L'infrastructure partagée émerge comme l'une des voies les plus efficaces. Dans la pratique, cela pourrait prendre la forme de partage de tours, de collaborations d'épine dorsale de fibres, de centres de données partagés et de ressources cloud ou de modèles de partage de spectre. Plutôt que de dupliquer les actifs coûteux, les opérateurs et les gouvernements se tournent de plus en plus vers des modèles qui mettent en commun les ressources, réduisent les coûts de déploiement et ouvrent de nouveaux canaux d'investissement. Il s'agit de tirer parti des actifs collectifs pour surmonter les barrières physiques et économiques.
Dans cet article #TechTalkThursday, nous examinerons comment l'infrastructure partagée peut servir de catalyseur pour l'avenir numérique inclusif de l'Afrique.
Connectivité à l'échelle par l'efficacité, la résilience et l'inclusion
La transformation numérique de l'Afrique dépend d'un défi fondamental: la construction de la connectivité abordable, de manière fiable et à grande échelle. L'infrastructure partagée offre les trois fronts et remodèle déjà le paysage numérique du continent.
La justification est simple. En réduisant la duplication des actifs et en encourageant la collaboration, les opérateurs réduisent les coûts tout en étendant la couverture aux marchés qui autrement resteraient commercialement non viables.

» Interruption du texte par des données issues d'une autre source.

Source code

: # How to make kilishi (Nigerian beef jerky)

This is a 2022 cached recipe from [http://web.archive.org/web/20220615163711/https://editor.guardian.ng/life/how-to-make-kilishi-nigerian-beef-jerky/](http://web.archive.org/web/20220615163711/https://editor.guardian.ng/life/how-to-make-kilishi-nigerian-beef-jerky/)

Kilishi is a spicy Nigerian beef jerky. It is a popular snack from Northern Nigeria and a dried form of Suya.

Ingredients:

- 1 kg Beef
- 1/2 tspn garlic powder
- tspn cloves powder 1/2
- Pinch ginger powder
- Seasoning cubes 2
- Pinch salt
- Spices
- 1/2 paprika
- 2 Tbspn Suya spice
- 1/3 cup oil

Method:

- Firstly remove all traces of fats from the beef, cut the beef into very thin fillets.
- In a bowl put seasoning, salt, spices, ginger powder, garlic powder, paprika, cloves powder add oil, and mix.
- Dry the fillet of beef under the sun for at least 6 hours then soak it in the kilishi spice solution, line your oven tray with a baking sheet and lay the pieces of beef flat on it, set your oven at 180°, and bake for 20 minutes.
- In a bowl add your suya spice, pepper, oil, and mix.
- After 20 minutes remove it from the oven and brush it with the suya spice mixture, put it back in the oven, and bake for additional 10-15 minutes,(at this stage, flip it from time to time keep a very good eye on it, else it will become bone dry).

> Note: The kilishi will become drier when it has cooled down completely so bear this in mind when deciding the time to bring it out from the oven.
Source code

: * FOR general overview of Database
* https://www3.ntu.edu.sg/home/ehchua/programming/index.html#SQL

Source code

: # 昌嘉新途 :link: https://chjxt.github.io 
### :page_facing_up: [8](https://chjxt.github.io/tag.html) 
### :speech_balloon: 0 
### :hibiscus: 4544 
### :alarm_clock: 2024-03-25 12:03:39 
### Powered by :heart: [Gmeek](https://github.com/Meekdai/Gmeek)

Une illustration claire est l'accord de partage des infrastructures de mars 2025 entre MTN Group et Airtel Africa au Nigéria et en Ouganda. Plus récemment, Airtel Africa et Vodacom a annoncé un accord stratégique de partage des infrastructures à travers le Mozambique, la Tanzanie et la République démocratique du Congo (août 2025). En colocalisant les tours et en tirant conjointement des itinéraires de fibres, le projet des opérateurs Économies de dépenses en capital et opérationnelles pouvant atteindre 30%en particulier dans les zones rurales. Ce type d'efficacité réduit non seulement le coût de l'expansion du réseau, mais accélère également la chronologie des déploiements à large bande et de nouvelle génération.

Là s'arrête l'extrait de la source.